Nous soutenons, vous le savez, le compromis porté par le Sénat permettant de rendre leur voix aux communes et nous remercions la constance du rapporteur Claude Bérit-Débat au cours des débats souvent tendus qui ont eu lieu sur ce sujet.
Ainsi, la minorité de blocage instituée permet le respect des libertés communales en obligeant à une majorité de projet, ce qui nous semble plus conforme à la vision que nous portons de la construction intercommunale, reposant non seulement sur le libre consentement mais également sur les principes de coopération plutôt que de soumission.

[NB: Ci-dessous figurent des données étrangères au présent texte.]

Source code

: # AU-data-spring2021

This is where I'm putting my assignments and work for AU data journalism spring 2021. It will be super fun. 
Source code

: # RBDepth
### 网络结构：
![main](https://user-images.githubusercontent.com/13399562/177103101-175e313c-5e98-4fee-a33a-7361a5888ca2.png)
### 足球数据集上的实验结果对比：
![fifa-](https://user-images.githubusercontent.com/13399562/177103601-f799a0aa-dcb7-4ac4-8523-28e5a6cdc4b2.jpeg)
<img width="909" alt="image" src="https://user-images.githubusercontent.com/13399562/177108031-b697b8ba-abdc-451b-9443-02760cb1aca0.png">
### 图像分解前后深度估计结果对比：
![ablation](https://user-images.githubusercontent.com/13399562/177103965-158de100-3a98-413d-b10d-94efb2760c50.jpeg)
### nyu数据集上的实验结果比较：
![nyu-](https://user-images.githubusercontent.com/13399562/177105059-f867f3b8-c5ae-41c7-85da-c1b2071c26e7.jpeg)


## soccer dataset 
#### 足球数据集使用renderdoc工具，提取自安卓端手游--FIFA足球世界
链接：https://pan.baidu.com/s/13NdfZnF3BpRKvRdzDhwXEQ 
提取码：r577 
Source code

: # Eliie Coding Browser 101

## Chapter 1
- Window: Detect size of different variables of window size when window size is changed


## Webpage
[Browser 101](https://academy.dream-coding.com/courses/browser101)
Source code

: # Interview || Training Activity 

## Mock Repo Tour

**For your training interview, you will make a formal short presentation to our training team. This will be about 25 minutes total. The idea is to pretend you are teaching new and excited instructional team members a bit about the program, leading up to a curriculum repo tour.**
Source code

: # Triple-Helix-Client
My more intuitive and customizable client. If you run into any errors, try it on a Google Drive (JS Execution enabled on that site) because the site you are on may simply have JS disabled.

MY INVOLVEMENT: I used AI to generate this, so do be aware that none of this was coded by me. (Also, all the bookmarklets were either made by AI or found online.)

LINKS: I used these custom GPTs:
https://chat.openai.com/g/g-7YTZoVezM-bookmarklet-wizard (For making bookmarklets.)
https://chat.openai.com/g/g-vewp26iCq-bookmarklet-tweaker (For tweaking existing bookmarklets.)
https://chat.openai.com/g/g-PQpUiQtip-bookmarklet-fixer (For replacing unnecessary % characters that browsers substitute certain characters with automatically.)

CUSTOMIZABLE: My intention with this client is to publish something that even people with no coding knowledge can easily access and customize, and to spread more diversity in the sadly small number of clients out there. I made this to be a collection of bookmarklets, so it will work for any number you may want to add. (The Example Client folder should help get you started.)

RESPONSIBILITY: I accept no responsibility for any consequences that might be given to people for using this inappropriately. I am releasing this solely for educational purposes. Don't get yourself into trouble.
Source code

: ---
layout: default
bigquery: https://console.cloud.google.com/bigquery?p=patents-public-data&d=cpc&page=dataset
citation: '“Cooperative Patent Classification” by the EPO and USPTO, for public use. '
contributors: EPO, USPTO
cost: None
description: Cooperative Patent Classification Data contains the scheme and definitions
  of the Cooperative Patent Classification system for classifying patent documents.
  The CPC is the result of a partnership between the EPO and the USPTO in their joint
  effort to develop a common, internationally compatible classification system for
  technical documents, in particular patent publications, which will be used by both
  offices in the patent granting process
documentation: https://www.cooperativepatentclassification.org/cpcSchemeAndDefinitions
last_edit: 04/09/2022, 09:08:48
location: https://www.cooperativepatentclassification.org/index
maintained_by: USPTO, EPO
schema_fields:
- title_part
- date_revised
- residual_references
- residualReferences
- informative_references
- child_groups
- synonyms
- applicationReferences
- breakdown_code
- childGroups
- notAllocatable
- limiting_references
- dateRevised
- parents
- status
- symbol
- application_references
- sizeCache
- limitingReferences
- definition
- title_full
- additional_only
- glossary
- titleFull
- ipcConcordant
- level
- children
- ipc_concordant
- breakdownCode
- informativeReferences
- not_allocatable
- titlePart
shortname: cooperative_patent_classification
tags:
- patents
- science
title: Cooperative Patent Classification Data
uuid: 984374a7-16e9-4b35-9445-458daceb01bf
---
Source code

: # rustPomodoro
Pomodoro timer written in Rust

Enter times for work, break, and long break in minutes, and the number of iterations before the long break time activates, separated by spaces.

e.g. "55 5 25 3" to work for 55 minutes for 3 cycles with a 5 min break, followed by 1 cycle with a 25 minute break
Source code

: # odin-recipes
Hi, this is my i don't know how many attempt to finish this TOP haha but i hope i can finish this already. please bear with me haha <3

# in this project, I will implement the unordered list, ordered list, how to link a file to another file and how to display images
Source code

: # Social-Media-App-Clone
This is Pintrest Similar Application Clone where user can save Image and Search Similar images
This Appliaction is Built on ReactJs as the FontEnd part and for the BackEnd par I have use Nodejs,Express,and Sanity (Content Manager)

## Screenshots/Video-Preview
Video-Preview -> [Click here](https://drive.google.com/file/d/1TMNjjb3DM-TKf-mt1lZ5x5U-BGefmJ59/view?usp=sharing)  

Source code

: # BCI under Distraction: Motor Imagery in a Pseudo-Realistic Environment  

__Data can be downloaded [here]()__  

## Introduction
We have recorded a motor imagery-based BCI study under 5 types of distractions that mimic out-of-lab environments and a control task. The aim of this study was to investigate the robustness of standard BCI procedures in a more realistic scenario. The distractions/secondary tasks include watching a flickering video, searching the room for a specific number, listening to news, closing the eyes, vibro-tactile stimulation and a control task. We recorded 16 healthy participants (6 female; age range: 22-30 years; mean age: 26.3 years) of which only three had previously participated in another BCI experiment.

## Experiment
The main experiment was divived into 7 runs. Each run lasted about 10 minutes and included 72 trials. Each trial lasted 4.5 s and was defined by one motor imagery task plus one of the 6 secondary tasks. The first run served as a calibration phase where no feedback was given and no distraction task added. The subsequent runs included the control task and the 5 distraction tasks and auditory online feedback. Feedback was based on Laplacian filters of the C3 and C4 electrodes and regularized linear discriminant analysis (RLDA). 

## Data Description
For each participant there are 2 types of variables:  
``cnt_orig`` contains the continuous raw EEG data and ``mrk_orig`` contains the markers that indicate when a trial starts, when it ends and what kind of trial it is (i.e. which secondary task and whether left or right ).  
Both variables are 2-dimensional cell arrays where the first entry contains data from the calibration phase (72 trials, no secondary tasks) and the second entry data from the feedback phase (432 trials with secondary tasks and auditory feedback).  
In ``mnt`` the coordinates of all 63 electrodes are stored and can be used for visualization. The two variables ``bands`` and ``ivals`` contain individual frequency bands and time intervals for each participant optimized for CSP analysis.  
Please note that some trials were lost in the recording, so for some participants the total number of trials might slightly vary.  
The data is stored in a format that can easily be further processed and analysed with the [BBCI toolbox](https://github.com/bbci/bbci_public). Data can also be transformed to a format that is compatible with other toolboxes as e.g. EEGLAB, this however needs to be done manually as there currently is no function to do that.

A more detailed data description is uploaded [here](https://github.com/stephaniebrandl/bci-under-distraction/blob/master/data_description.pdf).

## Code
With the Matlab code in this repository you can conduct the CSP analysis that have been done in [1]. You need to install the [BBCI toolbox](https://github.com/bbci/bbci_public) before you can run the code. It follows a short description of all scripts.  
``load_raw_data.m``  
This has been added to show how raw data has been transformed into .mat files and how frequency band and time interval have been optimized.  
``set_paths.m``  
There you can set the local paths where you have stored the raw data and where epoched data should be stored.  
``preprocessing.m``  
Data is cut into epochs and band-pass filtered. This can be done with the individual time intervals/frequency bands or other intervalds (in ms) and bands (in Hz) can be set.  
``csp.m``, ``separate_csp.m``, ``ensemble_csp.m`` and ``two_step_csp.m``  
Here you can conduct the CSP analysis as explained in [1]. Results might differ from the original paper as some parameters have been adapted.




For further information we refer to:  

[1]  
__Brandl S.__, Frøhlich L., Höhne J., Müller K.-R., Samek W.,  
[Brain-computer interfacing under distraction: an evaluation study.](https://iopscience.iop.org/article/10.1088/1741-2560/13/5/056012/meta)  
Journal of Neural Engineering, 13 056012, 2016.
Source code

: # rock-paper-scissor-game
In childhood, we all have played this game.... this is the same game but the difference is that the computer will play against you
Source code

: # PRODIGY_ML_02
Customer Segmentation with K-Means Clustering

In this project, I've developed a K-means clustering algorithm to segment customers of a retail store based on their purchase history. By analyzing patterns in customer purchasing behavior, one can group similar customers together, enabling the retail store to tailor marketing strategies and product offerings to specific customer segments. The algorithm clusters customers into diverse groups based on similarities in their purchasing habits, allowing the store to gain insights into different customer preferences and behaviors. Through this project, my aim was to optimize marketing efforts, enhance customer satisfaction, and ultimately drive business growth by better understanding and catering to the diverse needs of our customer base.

Nous soutenons ce compromis pour affirmer le nécessaire respect des élus locaux, auxquels il faudra, un jour, cesser de faire porter le chapeau de tous les maux dont souffre l’aménagement du territoire.
Ces élus sont, bien au contraire, les chevilles ouvrières de la cohésion nationale et sociale dans notre pays. Ils sont, de par leur proximité avec les habitants, le cœur vivant de notre République.
Ce projet de loi traduit un changement de ton et apporte des avancées. C'est la raison pour laquelle notre groupe votera les conclusions de la CMP.
Je terminerai mon propos en remerciant de nouveau les deux rapporteurs de leur écoute. Nos propositions ont été comprises et, pour certaines d’entre elles, entendues. Je salue également Mme la ministre, qui a su écouter, comprendre et soutenir la voix du Sénat. (Applaudissements sur les travées du groupe socialiste et du groupe écologiste.)